[Stored data]
>>

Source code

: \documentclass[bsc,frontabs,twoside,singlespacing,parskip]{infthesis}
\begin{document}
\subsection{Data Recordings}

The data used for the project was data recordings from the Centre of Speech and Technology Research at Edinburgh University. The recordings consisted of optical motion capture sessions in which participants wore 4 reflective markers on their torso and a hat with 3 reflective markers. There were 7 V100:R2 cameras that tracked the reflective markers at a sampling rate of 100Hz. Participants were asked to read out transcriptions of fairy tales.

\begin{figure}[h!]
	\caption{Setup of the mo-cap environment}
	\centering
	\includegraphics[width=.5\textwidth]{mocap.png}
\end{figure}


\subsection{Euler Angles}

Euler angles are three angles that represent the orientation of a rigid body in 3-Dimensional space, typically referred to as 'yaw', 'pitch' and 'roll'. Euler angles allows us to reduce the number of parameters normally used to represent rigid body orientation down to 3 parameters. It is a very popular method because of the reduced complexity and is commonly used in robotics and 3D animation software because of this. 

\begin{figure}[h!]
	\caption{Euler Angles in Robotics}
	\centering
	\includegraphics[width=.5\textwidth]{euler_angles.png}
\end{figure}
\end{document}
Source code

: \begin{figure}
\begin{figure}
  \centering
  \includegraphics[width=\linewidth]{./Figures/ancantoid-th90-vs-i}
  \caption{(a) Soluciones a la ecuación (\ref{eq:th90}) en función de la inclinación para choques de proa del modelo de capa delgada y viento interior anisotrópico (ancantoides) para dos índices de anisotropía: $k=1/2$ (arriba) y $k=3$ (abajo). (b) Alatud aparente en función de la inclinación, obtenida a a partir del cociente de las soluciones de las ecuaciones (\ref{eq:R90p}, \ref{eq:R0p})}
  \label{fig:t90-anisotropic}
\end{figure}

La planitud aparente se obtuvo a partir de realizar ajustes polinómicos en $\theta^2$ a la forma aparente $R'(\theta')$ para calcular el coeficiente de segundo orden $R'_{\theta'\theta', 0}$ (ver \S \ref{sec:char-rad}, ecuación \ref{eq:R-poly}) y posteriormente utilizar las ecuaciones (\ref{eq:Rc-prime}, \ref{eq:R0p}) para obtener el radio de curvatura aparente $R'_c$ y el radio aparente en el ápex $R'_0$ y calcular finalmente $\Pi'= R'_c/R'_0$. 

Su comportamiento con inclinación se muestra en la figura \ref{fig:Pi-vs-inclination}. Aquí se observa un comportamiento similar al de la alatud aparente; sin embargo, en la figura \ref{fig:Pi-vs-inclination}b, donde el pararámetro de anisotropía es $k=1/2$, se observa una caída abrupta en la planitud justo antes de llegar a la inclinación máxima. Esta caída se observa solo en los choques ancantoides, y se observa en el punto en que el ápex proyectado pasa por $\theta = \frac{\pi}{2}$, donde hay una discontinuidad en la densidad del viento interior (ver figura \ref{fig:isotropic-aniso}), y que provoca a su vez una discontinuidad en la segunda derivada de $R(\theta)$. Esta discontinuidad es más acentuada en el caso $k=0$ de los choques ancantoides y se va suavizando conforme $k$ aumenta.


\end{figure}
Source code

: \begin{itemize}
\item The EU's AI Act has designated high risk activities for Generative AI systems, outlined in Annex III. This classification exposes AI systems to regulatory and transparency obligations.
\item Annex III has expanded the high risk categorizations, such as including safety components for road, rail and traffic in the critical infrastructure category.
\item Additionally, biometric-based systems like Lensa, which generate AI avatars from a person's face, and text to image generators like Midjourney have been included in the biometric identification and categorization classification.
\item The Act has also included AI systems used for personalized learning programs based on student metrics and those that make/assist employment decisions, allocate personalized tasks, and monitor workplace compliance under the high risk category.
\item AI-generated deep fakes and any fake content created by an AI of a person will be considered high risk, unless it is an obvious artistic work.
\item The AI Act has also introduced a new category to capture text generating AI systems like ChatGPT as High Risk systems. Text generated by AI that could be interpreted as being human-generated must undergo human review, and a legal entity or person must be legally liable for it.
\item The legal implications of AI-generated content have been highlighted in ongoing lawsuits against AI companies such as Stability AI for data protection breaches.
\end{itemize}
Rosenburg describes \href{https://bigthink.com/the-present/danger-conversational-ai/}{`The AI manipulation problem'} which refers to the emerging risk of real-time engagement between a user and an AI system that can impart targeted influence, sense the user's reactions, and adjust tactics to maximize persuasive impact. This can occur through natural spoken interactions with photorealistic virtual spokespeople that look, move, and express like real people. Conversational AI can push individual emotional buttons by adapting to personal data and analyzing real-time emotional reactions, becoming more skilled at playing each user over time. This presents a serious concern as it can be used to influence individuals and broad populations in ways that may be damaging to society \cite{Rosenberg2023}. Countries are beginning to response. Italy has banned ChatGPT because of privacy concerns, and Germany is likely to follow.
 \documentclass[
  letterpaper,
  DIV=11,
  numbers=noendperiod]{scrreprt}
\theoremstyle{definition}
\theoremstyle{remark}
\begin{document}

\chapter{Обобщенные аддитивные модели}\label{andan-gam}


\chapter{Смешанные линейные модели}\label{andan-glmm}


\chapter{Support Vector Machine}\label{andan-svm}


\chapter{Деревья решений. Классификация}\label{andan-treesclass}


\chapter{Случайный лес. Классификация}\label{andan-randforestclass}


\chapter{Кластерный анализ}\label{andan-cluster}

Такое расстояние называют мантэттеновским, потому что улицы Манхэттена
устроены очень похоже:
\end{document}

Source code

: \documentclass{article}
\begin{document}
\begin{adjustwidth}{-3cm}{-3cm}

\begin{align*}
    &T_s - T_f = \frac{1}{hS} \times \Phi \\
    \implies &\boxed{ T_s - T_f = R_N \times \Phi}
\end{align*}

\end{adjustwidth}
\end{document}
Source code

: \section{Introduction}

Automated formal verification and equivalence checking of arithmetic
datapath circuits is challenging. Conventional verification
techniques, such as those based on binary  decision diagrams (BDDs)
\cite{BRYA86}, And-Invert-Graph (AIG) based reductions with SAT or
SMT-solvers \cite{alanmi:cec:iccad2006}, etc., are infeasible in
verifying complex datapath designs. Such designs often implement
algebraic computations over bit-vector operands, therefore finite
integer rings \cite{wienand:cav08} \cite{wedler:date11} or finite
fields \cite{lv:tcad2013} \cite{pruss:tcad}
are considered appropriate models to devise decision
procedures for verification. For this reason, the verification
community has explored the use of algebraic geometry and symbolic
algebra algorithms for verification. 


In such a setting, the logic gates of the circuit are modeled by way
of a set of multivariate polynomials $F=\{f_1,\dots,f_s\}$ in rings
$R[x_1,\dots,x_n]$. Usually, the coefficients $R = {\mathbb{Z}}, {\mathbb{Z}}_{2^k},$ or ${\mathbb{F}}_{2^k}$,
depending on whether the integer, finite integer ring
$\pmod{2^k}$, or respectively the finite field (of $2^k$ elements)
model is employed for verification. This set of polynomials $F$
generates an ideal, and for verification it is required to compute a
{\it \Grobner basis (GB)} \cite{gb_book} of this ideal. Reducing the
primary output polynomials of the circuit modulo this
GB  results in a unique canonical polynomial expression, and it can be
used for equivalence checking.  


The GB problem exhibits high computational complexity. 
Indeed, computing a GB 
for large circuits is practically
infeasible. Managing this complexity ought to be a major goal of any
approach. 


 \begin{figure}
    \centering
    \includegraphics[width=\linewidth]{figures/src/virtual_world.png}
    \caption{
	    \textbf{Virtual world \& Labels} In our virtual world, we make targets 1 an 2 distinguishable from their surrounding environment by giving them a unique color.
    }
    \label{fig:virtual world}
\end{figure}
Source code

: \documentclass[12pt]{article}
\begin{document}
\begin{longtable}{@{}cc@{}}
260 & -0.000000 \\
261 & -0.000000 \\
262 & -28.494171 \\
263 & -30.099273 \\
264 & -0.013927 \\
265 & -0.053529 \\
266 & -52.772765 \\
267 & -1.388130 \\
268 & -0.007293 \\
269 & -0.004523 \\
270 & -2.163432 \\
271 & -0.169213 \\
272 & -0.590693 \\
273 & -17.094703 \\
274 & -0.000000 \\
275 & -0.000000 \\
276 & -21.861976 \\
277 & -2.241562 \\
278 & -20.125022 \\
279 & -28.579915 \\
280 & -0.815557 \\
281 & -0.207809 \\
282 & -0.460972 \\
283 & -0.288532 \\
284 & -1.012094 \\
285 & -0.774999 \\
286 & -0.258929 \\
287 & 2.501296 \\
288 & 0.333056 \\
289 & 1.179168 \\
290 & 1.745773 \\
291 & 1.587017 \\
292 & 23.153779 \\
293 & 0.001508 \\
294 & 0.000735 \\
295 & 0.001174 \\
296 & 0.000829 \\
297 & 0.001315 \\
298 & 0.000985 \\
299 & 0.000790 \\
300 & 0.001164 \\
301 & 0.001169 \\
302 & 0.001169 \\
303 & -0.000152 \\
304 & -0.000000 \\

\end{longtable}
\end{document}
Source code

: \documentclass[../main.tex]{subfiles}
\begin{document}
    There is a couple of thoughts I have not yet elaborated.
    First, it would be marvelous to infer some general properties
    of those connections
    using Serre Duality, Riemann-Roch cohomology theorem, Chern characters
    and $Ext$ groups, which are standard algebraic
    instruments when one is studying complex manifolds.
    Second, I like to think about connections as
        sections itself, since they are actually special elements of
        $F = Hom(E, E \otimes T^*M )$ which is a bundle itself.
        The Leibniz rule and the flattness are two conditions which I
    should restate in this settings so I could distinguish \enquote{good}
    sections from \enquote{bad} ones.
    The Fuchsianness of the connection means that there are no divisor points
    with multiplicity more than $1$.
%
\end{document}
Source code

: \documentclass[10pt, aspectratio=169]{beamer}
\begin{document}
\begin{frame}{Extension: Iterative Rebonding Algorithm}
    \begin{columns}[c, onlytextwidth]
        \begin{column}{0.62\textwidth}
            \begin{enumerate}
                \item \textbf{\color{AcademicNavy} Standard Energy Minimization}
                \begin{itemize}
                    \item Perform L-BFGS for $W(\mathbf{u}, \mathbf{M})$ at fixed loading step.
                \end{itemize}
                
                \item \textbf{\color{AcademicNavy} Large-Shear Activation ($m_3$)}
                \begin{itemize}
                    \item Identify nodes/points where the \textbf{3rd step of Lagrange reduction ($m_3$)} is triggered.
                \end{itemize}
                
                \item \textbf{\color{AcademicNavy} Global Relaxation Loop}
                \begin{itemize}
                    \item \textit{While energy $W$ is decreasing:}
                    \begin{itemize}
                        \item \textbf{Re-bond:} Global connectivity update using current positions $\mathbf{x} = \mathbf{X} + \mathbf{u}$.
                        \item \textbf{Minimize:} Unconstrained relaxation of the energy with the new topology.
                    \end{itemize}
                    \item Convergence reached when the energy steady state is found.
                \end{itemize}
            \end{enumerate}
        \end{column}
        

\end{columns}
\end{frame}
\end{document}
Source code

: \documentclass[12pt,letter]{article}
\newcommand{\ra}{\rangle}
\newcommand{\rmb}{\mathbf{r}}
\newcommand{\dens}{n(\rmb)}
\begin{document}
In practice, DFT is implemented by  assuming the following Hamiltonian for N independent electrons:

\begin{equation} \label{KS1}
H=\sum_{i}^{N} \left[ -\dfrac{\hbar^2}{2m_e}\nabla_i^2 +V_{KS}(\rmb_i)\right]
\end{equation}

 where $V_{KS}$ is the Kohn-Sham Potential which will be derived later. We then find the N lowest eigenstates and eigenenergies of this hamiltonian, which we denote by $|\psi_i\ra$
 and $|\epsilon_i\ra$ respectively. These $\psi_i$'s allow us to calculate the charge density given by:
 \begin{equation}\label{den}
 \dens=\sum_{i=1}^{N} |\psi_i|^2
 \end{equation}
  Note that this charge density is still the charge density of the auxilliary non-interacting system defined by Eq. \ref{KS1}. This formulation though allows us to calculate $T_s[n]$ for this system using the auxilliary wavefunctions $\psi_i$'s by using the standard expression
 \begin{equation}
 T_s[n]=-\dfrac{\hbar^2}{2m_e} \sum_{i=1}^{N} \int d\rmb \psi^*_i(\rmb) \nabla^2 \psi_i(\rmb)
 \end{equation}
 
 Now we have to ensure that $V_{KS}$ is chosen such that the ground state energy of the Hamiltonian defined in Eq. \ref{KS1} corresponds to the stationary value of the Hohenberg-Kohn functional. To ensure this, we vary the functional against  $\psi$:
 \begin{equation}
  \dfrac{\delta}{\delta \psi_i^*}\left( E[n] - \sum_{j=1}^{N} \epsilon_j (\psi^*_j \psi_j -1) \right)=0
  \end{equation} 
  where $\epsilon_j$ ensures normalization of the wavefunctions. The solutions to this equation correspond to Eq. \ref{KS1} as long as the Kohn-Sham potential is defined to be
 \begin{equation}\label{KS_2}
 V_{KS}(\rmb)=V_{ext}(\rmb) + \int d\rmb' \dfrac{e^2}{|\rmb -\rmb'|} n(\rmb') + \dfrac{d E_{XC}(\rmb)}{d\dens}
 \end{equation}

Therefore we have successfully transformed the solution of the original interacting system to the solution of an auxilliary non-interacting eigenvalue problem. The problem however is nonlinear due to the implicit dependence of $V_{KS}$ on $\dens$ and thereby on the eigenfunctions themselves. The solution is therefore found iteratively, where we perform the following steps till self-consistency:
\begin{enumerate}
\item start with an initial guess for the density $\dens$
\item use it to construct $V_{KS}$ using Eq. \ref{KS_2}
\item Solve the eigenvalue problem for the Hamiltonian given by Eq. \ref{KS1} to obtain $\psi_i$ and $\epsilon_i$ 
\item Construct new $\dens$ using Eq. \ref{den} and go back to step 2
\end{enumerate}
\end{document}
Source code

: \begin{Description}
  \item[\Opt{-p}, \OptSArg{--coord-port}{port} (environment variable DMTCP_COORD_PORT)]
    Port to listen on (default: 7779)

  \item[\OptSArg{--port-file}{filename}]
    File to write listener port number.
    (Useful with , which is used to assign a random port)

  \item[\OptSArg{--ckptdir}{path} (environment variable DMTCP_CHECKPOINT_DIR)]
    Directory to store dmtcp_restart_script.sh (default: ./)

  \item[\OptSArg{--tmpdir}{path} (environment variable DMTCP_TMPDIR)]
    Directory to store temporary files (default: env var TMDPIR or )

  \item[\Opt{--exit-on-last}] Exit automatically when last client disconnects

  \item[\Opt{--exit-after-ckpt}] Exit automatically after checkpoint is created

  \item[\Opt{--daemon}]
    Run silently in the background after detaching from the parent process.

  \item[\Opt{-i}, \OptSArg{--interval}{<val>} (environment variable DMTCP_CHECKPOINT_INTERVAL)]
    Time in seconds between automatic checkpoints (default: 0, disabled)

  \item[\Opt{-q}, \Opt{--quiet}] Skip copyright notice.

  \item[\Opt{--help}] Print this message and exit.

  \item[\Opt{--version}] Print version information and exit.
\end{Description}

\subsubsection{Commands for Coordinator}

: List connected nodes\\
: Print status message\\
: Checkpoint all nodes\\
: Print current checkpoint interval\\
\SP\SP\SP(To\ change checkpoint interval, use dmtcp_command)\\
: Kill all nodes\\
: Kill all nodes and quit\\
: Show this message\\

<<

**WORK INSTRUCTIONS**
Whenever a line in the records above contains the string "textbf", copy that line.

**ANSWER SPACE**
	    \textbf{Virtual world \& Labels} In our virtual world, we make targets 1 an 2 distinguishable from their surrounding environment by giving them a unique color.
                \item \textbf{\color{AcademicNavy} Standard Energy Minimization}
                \item \textbf{\color{AcademicNavy} Large-Shear Activation ($m_3$)}
                    \item Identify nodes/points where the \textbf{3rd step of Lagrange reduction ($m_3$)} is triggered.
                \item \textbf{\color{AcademicNavy} Global Relaxation Loop}
                        \item \textbf{Re-bond:} Global connectivity update using current positions $\mathbf{x} = \mathbf{X} + \mathbf{u}$.
                        \item \textbf{Minimize:} Unconstrained relaxation of the energy with the new topology.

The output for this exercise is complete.